Net op de valreep (18:30) voor het donker waren we geankerd voor Punta Coca Beach op het eiland Isla Rey, toen de Aeronaval (kustwacht) vanop de wal langskwam in een sigaarboot om te zeggen dat we daar niet mogen ankeren, vanwege een gevangenis op het land. Daar had onze gids niets over gezegd, en onze vraag voor een uitzondering voor één nacht kreeg geen gehoor. Dus dan maar het anker gelicht, en met een driekwart maan doorgevaren naar onze bestemming die we eerst in gedachten hadden, maar die ons te ver bleek: Rio Cacique op hetzelfde eiland. Dit was te doen want het was niet al te ver, de zee was rustig doordat we in een beschutte baai waren en er waren geen koralen of rotsen die het ankeren moeilijk maakten. We zagen van ver een ander ankerlicht, en nestelden ons om 19:30 in de baai, op een zeer veilige afstand van de kust.

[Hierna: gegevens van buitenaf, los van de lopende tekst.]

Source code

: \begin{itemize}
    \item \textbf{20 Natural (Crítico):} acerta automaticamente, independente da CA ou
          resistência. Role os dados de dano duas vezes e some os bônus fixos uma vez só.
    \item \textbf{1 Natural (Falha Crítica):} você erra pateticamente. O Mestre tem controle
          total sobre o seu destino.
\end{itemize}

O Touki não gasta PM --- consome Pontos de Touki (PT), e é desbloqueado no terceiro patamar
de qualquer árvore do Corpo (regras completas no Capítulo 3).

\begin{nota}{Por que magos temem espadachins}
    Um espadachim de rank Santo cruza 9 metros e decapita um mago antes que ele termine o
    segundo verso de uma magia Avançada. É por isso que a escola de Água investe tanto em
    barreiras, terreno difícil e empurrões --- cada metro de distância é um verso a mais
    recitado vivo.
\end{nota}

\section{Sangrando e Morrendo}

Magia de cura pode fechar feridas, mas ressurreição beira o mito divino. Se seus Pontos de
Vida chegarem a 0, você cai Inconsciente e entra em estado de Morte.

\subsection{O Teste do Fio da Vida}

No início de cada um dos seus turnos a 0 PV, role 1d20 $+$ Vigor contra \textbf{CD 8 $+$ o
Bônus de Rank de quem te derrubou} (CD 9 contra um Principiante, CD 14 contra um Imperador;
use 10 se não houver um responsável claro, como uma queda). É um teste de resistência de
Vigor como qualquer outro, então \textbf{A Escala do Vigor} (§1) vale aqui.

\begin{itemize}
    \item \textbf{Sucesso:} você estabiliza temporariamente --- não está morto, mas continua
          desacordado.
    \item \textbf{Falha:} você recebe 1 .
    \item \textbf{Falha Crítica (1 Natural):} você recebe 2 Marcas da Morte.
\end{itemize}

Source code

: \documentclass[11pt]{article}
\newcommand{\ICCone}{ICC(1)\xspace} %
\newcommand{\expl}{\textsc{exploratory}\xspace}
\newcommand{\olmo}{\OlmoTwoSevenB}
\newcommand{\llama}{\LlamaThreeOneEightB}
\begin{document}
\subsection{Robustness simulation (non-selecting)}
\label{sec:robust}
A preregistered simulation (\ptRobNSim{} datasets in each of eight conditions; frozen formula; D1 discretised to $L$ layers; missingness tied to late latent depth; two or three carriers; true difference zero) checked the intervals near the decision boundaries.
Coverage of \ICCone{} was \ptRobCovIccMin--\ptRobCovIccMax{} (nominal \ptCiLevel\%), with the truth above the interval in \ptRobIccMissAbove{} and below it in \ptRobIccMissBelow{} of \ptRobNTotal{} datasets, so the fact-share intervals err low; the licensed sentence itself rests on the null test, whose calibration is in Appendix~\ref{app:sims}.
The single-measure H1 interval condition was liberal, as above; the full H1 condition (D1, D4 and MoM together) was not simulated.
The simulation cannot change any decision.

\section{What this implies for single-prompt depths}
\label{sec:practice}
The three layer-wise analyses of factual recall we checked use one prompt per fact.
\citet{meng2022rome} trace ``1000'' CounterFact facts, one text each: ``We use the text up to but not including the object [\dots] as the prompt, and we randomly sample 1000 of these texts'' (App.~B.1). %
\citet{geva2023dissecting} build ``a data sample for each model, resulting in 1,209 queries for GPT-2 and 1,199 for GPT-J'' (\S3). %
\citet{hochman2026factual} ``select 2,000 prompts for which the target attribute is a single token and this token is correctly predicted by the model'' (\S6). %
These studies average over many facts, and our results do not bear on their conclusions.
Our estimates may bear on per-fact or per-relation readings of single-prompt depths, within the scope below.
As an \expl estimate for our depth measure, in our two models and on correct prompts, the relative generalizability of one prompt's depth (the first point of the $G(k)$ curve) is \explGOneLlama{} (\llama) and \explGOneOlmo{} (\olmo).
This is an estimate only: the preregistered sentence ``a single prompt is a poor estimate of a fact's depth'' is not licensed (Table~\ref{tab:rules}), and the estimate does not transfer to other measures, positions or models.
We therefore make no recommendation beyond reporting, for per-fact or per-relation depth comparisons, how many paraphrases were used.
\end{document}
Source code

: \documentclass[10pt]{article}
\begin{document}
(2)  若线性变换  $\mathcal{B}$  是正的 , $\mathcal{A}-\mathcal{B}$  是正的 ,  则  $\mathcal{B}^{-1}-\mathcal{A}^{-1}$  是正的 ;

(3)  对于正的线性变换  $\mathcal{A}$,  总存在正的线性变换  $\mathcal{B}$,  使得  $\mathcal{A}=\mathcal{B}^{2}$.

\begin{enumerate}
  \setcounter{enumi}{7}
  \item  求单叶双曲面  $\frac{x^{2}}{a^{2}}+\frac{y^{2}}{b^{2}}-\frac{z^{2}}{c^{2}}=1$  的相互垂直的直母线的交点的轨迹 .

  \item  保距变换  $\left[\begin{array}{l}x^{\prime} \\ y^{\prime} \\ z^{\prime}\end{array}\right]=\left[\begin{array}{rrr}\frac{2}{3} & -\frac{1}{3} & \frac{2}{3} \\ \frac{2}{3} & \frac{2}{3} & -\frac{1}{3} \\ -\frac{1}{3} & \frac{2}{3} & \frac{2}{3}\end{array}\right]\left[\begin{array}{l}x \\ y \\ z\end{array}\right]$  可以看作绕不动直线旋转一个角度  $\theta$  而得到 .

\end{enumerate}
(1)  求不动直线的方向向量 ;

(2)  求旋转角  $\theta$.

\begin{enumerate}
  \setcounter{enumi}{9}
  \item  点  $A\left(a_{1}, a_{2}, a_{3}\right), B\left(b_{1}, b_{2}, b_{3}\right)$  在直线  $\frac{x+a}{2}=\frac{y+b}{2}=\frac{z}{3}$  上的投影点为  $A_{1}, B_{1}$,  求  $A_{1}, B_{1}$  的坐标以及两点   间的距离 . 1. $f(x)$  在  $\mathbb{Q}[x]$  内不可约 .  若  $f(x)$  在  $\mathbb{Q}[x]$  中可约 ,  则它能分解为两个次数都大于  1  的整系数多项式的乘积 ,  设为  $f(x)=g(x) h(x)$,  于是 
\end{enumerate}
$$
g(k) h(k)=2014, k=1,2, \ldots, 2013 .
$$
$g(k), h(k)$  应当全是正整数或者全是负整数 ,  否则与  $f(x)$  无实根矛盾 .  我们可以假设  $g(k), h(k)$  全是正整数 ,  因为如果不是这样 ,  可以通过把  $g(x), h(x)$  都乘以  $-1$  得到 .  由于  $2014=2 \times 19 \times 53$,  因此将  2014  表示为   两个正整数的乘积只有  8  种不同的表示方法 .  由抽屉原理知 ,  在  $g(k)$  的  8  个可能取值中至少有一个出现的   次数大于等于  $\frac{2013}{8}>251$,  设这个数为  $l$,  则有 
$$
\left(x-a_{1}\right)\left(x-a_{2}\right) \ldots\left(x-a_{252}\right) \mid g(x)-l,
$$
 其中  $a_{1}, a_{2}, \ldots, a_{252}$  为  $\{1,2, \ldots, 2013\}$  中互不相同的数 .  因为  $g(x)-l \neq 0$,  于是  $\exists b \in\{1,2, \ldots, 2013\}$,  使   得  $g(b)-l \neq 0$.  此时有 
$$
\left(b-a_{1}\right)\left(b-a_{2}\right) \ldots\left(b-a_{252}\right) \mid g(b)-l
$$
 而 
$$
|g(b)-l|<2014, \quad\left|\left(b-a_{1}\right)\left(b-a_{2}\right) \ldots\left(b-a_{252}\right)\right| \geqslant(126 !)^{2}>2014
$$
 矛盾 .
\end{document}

De volgende morgen hebben we herankerd naar een plaatsje wat dichter bij het strand, en hebben we Flipper ons bootje genomen om dit eens uit te checken. Dit werd terug een oefening in landen met stevige golven, en het ging al een klein beetje beter. Toch nog een nat pak, er is dus nog ruimte voor verbetering. De reden dat we naar hier wilden komen was dat de gids dit aangaf als een ankerplaats waar je de boot op het droge kan leggen, en dat hadden we nodig (zie verslag van morgen).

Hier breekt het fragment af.